II. La dramaturgie en question

Le dénouement est associé dans les critiques de l’époque à des remarques plus générales sur l’intrigue ou l’action. Par exemple on oppose l’absence de l’une à la présence de l’autre. C’est ce que fait le Marquis d’Argenson critiquant L’Héritier de village :

‘“ Véritable farce, sans intrigue ni mariage. Il y a cependant un dénouement qui est la faillite du banquier”  43 . ’
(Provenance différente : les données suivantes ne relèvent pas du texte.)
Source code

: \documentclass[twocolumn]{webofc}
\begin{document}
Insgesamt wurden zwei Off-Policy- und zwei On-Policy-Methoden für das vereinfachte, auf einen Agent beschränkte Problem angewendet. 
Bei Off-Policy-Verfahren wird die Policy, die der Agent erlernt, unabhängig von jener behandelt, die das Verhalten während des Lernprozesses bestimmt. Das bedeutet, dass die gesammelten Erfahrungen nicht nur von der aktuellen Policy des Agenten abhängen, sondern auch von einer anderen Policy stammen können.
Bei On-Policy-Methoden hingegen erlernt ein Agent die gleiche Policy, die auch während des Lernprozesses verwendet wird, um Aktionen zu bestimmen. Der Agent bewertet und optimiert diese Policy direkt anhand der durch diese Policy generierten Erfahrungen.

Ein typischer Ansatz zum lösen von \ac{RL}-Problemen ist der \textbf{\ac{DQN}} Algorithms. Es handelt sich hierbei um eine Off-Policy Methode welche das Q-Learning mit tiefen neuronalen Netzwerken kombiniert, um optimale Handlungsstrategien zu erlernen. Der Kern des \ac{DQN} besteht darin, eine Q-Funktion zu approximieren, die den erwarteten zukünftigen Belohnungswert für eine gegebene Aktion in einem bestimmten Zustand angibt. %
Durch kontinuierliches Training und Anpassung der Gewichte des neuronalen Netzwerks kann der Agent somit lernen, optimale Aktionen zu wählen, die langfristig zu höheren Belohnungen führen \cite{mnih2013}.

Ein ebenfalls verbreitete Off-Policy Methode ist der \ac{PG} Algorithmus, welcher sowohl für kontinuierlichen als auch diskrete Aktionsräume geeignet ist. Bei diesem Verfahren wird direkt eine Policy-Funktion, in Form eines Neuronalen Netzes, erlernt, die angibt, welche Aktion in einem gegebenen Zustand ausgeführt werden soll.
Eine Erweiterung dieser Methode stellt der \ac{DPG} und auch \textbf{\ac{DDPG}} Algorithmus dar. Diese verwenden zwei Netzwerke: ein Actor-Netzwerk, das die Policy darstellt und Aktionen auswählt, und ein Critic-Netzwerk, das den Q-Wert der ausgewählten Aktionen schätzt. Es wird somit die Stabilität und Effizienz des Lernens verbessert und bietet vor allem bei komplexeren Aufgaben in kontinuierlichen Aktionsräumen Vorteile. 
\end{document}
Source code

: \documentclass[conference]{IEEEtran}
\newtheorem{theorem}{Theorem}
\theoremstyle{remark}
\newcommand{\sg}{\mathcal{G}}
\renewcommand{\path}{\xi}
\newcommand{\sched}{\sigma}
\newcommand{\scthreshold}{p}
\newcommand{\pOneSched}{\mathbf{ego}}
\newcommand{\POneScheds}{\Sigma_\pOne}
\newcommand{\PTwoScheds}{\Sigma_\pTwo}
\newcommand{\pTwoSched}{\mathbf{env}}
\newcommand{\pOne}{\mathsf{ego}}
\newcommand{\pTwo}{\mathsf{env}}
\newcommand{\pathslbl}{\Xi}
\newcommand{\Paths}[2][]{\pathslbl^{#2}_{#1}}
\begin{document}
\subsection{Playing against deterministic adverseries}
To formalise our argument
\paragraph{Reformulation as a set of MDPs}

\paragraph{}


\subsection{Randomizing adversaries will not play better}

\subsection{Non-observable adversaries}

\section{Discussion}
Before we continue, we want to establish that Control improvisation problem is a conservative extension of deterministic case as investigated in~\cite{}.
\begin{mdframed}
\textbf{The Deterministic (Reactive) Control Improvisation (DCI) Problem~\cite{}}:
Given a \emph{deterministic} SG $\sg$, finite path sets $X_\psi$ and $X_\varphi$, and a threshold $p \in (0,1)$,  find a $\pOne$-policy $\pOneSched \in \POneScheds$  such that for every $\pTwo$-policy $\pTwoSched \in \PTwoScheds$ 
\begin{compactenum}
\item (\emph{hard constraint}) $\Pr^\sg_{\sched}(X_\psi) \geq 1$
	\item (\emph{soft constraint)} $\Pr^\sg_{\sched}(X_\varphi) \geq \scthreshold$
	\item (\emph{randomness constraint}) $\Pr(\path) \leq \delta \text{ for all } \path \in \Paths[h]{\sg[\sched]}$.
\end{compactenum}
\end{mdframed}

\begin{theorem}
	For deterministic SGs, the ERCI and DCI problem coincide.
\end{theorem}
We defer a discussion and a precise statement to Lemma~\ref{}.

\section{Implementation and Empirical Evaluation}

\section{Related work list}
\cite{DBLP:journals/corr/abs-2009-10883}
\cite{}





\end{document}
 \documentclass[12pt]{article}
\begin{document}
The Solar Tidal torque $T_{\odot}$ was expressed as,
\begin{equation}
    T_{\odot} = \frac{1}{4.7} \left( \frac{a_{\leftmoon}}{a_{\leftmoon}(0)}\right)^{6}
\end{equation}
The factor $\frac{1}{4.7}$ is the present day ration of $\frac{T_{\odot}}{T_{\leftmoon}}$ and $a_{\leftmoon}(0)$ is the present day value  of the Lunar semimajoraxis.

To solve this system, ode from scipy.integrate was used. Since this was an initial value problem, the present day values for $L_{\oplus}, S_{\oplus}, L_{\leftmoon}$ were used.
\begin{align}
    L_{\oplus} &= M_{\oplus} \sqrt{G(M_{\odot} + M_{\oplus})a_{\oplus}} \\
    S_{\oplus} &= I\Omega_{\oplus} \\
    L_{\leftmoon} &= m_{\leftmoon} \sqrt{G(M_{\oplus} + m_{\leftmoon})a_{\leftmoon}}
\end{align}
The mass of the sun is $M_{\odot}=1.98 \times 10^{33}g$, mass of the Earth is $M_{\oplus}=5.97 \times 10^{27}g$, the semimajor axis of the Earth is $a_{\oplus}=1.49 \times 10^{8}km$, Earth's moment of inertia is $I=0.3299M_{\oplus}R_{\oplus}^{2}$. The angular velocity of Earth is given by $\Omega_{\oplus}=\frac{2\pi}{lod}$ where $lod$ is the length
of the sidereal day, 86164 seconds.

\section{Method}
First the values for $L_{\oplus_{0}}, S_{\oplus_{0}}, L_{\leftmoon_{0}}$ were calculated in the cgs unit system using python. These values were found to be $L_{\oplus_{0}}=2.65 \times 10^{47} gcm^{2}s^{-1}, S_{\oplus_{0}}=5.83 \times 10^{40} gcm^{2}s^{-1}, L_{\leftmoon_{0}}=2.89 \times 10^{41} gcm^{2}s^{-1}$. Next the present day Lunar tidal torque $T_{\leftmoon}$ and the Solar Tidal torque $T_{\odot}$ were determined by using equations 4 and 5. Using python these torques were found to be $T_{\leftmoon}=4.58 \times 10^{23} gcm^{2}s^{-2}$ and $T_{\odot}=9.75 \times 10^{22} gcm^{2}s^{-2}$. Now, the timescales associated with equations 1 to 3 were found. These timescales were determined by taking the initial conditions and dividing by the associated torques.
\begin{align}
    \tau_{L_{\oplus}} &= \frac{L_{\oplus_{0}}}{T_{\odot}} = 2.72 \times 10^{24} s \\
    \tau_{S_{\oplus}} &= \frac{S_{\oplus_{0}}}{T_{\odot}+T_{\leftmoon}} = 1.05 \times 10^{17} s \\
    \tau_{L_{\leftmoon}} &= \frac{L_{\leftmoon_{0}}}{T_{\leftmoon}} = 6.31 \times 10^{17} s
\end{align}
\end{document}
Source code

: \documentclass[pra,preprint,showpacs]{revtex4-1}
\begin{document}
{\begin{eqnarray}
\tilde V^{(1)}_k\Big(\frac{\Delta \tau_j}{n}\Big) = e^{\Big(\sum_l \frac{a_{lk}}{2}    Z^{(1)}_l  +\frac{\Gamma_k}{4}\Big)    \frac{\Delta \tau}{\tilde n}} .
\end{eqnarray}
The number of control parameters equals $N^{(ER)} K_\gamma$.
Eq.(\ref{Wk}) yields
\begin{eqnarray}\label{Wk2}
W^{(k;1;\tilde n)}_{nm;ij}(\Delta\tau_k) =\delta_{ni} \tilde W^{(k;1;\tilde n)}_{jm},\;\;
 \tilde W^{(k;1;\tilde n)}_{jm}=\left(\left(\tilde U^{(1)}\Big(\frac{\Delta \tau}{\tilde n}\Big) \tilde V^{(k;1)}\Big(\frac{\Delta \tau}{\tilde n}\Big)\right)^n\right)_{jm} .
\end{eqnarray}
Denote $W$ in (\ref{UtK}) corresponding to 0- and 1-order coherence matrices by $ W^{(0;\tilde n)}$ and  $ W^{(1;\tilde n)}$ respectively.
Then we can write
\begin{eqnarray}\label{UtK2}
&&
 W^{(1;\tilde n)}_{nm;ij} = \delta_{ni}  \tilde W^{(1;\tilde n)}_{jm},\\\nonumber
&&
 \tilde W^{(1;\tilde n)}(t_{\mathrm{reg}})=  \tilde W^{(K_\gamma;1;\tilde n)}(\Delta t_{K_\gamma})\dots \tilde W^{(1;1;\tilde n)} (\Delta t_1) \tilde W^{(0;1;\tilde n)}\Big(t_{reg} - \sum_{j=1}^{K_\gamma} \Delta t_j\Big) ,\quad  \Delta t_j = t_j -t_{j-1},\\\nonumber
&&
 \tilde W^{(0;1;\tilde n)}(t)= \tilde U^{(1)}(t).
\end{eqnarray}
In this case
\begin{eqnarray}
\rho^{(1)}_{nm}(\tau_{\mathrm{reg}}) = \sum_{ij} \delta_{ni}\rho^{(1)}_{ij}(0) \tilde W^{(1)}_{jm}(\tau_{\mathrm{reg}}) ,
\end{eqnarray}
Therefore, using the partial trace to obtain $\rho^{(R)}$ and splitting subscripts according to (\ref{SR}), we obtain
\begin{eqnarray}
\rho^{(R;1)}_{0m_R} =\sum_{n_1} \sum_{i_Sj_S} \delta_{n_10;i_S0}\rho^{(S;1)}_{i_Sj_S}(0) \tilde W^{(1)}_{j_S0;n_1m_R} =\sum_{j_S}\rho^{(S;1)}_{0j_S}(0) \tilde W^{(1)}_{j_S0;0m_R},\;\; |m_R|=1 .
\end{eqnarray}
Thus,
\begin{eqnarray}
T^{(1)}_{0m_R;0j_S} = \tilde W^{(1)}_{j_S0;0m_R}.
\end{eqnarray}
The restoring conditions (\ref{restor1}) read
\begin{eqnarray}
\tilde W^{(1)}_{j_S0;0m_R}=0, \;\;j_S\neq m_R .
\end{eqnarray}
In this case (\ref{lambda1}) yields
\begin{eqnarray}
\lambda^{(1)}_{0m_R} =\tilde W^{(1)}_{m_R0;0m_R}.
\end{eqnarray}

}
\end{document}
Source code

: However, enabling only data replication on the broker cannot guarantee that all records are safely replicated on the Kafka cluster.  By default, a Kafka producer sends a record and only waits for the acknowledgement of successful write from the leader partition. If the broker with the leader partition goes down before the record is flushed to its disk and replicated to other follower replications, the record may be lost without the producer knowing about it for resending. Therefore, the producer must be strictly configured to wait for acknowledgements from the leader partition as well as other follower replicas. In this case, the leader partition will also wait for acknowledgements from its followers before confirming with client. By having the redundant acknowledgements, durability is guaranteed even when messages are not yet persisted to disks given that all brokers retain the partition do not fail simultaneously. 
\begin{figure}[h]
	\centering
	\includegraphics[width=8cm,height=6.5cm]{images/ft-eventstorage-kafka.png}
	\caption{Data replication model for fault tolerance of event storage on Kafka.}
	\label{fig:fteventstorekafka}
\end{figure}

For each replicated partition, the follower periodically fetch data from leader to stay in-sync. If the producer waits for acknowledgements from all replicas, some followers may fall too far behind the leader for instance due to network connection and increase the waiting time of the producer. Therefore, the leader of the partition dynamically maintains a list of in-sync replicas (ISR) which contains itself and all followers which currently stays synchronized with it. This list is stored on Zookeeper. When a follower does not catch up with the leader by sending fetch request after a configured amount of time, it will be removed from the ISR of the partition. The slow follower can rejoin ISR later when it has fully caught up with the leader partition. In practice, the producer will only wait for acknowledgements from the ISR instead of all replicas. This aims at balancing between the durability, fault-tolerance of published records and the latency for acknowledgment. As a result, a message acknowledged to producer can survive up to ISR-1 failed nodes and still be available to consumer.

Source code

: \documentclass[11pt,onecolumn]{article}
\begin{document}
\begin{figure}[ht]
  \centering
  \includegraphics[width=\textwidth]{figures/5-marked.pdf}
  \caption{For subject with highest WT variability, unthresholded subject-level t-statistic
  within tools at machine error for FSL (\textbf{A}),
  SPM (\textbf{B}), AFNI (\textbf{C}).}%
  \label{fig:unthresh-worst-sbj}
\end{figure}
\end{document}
La première phrase met sur le même plan l’intrigue et le dénouement attendu. La deuxième révèle le dénouement réel. En revanche, on unit complètement les deux notions, dans un jugement négatif, à propos des Sincères :

‘“Cette pièce est écrite avec bien de l’esprit et du feu, mais elle n’a presque rien de théâtral. C’est plutôt un ingénieux dialogue qu’une comédie. Dans une comédie, il faut une action, il faut une intrigue, un nœud et un dénouement. M. de Marivaux a cru pouvoir négliger cette règle”  44 .’

La structure interne est très clairement mise sur le même plan que l’intrigue et l’action. C’est donc toute une dramaturgie qui est questionnée  45 . Au-delà, se profile un nouveau problème : dans un théâtre réputé sans action et sans intrigue  46 , peut-on encore parler de nœud et, a fortiori, de dénouement ?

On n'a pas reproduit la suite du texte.